Where do you get your news from? Your Facebook feed? Via the Daily Show on Comedy Central or HBO’s Last Week Tonight with John Oliver?  From your loud-mouthed co-worked or neighbor?  From the crazy lady on the subway shouting about the end of days? Or dare I ask, from an actual newspaper or nightly news program?

In the future, your answer might be none of the above.  It might be Swiipe, a new Tinder style app that lets you swipe your way to information overload.  Simply swipe left to bypass a story, swipe right to save it for later, or click on it to read it now.
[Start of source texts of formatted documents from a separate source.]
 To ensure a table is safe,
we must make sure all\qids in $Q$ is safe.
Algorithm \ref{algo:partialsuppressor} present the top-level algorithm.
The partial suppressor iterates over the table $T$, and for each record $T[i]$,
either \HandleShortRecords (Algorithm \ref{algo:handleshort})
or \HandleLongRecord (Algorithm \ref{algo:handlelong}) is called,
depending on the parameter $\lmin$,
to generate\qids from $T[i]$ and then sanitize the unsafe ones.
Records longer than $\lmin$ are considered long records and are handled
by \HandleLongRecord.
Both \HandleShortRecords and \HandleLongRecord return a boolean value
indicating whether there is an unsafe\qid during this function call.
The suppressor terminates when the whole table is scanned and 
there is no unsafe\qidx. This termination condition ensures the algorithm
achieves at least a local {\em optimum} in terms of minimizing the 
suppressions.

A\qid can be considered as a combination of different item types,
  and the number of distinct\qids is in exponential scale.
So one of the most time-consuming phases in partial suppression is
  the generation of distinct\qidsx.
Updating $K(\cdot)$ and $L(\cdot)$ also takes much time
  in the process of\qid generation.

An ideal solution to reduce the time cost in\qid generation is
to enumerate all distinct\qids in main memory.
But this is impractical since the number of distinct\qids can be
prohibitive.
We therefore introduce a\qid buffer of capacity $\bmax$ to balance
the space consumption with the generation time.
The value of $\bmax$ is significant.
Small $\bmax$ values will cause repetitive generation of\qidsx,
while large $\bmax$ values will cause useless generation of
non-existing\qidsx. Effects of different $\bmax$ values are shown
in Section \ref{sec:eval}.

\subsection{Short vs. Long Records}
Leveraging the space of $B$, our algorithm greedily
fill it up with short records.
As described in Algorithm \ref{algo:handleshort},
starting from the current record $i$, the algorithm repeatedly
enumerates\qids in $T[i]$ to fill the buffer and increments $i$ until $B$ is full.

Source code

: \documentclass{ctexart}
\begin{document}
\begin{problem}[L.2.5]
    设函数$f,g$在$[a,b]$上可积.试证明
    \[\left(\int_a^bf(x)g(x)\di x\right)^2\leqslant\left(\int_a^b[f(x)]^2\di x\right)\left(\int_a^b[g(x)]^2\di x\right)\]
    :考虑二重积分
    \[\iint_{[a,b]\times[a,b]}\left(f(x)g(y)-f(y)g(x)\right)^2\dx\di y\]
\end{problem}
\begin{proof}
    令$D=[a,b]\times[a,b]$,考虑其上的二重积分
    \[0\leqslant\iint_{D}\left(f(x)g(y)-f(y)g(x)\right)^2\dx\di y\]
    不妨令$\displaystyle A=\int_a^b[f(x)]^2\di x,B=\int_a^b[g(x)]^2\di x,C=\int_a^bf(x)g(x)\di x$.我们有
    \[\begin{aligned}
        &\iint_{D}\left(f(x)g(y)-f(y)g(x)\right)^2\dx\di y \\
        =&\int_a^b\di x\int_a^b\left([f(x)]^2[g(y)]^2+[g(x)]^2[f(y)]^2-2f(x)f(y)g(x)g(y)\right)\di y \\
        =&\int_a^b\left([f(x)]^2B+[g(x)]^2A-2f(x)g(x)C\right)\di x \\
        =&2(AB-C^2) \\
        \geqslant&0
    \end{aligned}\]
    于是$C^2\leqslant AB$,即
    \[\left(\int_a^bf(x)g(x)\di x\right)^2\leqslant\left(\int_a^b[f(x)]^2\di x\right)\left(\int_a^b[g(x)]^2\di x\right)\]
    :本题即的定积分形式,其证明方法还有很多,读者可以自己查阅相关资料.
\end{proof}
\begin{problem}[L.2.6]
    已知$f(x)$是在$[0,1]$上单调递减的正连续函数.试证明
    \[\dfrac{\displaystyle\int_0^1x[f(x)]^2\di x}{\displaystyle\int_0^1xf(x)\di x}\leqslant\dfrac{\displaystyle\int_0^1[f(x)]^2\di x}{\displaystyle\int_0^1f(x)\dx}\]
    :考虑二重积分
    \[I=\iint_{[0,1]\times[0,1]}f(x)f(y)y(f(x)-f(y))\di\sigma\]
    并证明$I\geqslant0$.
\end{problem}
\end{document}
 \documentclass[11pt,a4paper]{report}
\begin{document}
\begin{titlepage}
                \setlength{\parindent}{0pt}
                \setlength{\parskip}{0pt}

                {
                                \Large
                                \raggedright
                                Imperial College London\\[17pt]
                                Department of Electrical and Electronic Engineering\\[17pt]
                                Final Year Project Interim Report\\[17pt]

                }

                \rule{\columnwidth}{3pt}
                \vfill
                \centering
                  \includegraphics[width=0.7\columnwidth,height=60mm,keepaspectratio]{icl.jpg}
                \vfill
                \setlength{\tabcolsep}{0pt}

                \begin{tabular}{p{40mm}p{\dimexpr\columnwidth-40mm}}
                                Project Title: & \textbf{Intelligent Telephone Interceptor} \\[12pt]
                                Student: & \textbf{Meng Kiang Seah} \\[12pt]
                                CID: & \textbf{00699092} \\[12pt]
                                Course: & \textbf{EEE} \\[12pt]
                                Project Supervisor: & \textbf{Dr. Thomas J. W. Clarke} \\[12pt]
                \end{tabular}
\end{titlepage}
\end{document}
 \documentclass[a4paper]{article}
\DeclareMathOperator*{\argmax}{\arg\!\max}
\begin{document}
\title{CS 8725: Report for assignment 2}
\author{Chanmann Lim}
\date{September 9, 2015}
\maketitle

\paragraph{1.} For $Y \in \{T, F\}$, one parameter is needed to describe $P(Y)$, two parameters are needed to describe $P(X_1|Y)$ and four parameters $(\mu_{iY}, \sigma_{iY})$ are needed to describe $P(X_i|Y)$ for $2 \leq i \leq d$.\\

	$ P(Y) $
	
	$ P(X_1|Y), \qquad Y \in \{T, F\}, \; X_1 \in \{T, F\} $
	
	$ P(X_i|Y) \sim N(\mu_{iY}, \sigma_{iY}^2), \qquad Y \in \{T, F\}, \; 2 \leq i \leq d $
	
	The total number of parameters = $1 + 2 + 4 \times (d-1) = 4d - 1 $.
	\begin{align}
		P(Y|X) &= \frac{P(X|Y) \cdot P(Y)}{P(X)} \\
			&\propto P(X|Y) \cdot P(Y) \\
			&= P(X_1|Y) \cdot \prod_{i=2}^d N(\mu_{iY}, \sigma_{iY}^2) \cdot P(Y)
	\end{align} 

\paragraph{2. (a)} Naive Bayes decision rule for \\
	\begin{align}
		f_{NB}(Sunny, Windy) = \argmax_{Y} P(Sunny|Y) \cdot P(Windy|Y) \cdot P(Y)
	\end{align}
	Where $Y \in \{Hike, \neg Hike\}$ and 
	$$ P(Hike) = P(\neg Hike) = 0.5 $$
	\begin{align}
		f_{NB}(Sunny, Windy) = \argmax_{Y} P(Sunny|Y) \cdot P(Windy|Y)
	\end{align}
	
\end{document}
To help you find stories that may interest you the app will let either swipe through entire categories, say business or sports, or select from a collection of various sources. 50 for now, but another 300 on the way.

As Tech PP puts it:

“’Swiipe News’ certainly seems like an app worth trying out as it eliminates all the clutter you usually encounter on a run-in-the-mill news platform with a straightforward and minimalistic design.”

For today’s youth, who have grown accustomed to the act of swiping and of the practice of using their phones for everything, Swiipe could become the portal through which they enter the real world.  In lieu of water cooler talk and newsstands they’ll have swipes and shares.  The fact that the app was created by one of their own, Alex Goodison, a 14 year old from Ireland, who shouldn’t even know what Tinder is, speaks to that.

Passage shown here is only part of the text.